## [To do]
Could you return every line of the records below that contains the word "Author"?

==== Input for this task

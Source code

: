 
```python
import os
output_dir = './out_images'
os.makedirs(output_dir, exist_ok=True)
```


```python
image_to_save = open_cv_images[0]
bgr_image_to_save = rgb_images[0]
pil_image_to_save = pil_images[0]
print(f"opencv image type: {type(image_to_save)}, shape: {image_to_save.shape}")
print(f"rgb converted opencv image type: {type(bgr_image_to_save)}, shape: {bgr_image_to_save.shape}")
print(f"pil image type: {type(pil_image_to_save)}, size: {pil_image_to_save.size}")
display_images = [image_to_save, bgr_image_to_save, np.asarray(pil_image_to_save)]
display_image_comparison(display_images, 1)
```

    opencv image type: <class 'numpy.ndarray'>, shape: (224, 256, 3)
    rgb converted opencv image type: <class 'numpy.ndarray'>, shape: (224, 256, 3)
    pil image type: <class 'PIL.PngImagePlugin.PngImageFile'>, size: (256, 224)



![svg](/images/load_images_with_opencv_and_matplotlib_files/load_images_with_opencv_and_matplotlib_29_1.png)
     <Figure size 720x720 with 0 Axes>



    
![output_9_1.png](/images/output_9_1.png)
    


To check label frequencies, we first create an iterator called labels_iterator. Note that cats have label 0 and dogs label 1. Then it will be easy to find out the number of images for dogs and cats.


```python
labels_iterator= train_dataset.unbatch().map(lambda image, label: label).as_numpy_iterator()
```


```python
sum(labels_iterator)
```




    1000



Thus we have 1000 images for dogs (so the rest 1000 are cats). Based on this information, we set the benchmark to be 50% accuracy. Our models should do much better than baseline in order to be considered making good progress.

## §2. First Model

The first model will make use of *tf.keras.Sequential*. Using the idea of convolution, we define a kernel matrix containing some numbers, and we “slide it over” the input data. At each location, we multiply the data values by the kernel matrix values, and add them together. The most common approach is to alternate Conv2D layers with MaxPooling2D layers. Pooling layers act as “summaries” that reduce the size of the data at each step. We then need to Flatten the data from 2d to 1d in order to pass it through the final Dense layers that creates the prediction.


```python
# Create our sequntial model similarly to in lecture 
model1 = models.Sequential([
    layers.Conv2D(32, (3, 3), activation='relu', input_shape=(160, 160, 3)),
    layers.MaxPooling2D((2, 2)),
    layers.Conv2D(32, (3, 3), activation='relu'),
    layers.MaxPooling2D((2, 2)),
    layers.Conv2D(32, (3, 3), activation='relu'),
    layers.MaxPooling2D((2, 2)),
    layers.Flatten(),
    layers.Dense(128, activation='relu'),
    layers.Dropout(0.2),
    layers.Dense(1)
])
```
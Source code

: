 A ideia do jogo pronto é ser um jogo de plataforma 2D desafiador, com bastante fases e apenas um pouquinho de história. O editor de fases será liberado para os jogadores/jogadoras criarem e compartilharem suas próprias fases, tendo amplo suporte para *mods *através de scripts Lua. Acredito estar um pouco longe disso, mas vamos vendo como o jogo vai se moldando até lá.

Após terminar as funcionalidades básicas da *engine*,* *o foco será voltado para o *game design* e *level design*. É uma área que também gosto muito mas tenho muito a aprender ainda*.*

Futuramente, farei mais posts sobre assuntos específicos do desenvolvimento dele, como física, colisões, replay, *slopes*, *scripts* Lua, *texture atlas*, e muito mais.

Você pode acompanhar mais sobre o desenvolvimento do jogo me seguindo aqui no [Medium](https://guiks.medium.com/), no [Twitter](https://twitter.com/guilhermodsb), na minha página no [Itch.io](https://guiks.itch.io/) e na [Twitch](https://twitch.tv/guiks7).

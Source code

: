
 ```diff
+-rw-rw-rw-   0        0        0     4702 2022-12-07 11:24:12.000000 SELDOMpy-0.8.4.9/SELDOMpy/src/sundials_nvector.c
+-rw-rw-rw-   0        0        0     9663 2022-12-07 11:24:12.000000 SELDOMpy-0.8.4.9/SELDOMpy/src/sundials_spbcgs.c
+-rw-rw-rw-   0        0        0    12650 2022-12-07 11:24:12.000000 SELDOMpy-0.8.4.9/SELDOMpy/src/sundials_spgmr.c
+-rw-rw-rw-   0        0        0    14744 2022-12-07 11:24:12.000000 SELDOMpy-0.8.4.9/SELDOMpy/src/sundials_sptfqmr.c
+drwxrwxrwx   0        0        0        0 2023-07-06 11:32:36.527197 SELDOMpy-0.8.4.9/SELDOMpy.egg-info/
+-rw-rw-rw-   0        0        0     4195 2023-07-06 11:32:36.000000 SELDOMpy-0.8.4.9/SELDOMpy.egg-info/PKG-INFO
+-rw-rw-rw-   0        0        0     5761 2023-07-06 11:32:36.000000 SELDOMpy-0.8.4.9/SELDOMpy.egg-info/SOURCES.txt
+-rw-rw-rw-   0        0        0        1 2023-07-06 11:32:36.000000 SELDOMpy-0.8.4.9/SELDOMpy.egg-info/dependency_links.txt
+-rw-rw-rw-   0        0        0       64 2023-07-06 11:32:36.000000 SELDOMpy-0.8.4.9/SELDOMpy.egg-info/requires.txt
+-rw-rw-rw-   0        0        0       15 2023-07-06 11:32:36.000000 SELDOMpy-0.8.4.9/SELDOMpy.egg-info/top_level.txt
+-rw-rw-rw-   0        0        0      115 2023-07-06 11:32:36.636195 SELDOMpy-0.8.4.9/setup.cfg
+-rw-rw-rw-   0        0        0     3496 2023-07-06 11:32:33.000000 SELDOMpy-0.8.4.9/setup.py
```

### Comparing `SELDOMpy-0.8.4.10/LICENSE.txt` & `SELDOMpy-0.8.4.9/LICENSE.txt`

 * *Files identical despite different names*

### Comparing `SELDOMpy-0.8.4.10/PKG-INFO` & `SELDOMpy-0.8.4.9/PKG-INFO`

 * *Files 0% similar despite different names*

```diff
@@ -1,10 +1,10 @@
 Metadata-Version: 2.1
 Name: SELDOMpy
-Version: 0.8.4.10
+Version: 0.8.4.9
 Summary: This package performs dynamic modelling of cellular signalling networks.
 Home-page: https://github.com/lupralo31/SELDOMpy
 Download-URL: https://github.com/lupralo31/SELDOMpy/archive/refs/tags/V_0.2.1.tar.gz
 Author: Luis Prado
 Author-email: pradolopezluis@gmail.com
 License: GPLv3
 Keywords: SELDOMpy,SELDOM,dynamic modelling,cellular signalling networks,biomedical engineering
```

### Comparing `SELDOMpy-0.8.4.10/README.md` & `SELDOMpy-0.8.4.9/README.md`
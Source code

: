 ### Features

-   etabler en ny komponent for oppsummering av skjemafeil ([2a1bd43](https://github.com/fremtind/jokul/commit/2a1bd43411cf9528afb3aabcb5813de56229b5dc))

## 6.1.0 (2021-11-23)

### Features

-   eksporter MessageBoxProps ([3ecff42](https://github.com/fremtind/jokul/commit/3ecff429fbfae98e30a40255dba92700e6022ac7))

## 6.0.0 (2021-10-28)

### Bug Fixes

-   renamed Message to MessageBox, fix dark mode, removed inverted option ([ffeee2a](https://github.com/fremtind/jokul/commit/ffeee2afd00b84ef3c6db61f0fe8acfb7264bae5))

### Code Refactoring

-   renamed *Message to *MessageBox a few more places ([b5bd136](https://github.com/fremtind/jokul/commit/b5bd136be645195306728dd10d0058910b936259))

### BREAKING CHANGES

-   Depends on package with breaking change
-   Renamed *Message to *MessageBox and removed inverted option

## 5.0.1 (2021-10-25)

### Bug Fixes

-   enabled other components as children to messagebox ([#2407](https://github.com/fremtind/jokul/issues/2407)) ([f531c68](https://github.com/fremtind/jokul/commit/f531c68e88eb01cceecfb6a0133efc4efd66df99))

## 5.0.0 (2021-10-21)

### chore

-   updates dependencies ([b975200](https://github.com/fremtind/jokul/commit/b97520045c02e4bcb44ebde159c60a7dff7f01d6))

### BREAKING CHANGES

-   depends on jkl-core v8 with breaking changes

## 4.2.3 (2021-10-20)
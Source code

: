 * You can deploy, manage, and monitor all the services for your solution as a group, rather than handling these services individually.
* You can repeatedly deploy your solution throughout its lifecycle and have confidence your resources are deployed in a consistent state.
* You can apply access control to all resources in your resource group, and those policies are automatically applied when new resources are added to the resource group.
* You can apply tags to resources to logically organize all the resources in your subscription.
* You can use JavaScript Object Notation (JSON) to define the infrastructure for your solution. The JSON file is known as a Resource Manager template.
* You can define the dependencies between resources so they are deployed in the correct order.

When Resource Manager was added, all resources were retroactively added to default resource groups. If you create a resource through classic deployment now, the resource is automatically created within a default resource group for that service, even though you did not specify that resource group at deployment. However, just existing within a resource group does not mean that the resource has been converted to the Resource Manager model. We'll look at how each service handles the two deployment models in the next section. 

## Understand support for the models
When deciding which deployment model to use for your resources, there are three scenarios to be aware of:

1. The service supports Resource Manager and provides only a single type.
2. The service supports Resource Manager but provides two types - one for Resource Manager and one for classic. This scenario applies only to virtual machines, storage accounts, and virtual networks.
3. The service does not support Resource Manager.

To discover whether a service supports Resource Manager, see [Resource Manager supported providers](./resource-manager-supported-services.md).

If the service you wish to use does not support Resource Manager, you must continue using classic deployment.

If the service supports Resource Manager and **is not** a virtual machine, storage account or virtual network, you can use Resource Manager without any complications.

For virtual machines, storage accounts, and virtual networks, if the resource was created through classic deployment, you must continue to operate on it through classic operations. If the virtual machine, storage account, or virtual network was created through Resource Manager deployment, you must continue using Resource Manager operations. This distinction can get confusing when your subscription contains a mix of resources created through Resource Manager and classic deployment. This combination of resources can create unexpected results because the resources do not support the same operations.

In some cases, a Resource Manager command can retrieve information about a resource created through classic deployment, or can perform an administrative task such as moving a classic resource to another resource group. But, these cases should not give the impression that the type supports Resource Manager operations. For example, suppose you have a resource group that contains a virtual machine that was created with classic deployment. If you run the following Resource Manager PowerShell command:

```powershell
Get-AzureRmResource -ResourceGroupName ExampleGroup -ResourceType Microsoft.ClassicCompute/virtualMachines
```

========

## [Problem solution]
 Author: Luis Prado
 Author-email: pradolopezluis@gmail.com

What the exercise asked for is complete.